# Problem requirements
Your response must be made up of each line in the data below that contains the string "upwind".

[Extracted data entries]
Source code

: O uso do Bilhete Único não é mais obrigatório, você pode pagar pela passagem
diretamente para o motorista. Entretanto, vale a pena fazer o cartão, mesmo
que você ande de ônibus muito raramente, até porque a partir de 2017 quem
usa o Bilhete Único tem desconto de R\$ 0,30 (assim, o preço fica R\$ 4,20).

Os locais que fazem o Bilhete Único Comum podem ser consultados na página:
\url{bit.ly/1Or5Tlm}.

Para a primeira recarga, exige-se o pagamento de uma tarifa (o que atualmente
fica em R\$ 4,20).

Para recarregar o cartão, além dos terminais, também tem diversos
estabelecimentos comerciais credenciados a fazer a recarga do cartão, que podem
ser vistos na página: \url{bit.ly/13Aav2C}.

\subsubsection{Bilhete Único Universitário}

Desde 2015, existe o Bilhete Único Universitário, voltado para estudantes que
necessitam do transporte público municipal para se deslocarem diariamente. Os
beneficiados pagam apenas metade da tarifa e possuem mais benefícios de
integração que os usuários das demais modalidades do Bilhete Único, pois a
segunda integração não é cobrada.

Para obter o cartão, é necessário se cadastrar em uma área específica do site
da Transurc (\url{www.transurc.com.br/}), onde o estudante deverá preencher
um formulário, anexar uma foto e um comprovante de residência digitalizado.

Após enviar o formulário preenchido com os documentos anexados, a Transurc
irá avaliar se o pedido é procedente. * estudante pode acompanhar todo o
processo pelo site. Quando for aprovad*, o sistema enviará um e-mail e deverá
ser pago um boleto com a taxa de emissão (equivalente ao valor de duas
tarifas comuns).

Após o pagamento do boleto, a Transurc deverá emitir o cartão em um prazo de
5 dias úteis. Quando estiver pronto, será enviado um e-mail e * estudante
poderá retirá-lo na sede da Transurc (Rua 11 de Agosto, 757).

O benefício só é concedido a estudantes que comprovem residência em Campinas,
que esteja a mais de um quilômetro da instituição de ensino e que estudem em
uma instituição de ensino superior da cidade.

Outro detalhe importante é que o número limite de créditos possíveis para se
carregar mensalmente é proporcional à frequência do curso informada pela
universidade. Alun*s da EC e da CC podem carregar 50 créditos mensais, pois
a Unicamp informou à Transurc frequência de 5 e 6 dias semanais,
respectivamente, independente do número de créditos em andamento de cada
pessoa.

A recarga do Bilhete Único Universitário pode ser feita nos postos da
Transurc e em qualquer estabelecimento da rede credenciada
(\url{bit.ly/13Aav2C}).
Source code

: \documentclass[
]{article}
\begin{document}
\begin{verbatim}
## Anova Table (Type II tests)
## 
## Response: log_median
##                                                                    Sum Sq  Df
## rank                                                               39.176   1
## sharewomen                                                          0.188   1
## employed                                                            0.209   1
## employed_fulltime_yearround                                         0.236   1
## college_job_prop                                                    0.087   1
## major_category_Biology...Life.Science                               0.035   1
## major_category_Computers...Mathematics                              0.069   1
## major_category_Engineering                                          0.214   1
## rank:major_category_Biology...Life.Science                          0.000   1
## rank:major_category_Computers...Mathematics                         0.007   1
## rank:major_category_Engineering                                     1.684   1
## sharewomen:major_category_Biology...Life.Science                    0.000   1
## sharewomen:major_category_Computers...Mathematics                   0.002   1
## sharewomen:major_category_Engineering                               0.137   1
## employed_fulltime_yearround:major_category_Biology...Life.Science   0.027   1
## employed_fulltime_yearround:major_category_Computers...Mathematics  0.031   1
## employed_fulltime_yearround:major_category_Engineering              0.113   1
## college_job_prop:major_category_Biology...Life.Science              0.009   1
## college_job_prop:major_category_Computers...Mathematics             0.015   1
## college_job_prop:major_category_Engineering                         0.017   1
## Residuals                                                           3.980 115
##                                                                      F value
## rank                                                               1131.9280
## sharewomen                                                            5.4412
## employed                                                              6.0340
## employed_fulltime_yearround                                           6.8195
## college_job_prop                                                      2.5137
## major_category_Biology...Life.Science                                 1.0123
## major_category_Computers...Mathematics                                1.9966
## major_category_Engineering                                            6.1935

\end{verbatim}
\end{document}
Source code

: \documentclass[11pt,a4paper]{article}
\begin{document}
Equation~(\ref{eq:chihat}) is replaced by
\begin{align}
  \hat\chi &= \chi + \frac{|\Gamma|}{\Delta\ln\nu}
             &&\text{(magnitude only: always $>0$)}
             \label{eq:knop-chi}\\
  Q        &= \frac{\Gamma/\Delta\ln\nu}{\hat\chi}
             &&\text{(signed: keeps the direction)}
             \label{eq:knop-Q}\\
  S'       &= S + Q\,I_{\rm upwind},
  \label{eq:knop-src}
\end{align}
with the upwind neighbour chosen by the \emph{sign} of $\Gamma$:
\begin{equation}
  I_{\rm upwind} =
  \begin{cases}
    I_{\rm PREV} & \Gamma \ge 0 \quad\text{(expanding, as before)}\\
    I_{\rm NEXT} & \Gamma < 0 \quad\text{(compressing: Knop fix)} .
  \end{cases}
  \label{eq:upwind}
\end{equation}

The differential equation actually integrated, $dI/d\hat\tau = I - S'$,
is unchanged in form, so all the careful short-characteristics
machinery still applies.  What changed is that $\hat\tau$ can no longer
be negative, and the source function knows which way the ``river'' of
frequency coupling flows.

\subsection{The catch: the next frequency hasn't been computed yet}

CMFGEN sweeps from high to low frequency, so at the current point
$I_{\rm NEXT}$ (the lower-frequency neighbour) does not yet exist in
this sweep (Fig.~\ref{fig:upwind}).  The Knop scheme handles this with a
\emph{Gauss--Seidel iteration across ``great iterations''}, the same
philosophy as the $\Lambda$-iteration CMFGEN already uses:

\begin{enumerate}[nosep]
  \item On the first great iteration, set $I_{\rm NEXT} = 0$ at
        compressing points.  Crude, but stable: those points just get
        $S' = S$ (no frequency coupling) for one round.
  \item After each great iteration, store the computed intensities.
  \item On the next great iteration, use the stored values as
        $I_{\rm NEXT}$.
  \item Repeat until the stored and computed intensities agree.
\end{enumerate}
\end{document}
--
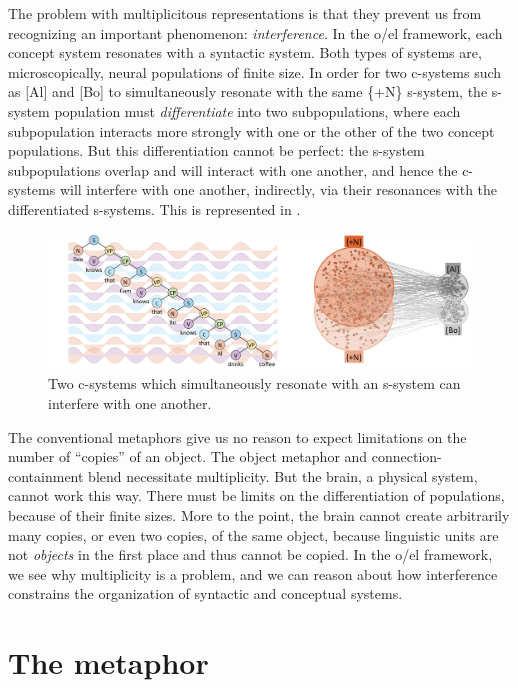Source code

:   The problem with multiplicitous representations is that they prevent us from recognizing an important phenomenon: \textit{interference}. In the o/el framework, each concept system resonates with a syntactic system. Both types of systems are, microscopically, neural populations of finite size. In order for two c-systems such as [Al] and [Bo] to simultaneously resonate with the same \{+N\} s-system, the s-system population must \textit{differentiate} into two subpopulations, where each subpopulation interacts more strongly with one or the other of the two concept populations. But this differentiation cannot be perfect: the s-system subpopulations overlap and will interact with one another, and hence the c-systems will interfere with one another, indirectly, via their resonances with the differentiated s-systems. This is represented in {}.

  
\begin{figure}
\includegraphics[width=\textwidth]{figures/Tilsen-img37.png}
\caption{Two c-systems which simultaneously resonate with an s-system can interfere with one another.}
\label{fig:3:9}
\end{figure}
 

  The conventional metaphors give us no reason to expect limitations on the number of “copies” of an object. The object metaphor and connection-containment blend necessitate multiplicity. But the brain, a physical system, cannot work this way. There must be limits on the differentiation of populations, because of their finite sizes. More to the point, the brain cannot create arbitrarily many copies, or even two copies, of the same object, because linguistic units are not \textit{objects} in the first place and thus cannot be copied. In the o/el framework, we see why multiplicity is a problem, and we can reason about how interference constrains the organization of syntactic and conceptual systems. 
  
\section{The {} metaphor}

# Answer section
  S'       &= S + Q\,I_{\rm upwind},
with the upwind neighbour chosen by the \emph{sign} of $\Gamma$:
  I_{\rm upwind} =
  \label{eq:upwind}
this sweep (Fig.~\ref{fig:upwind}).  The Knop scheme handles this with a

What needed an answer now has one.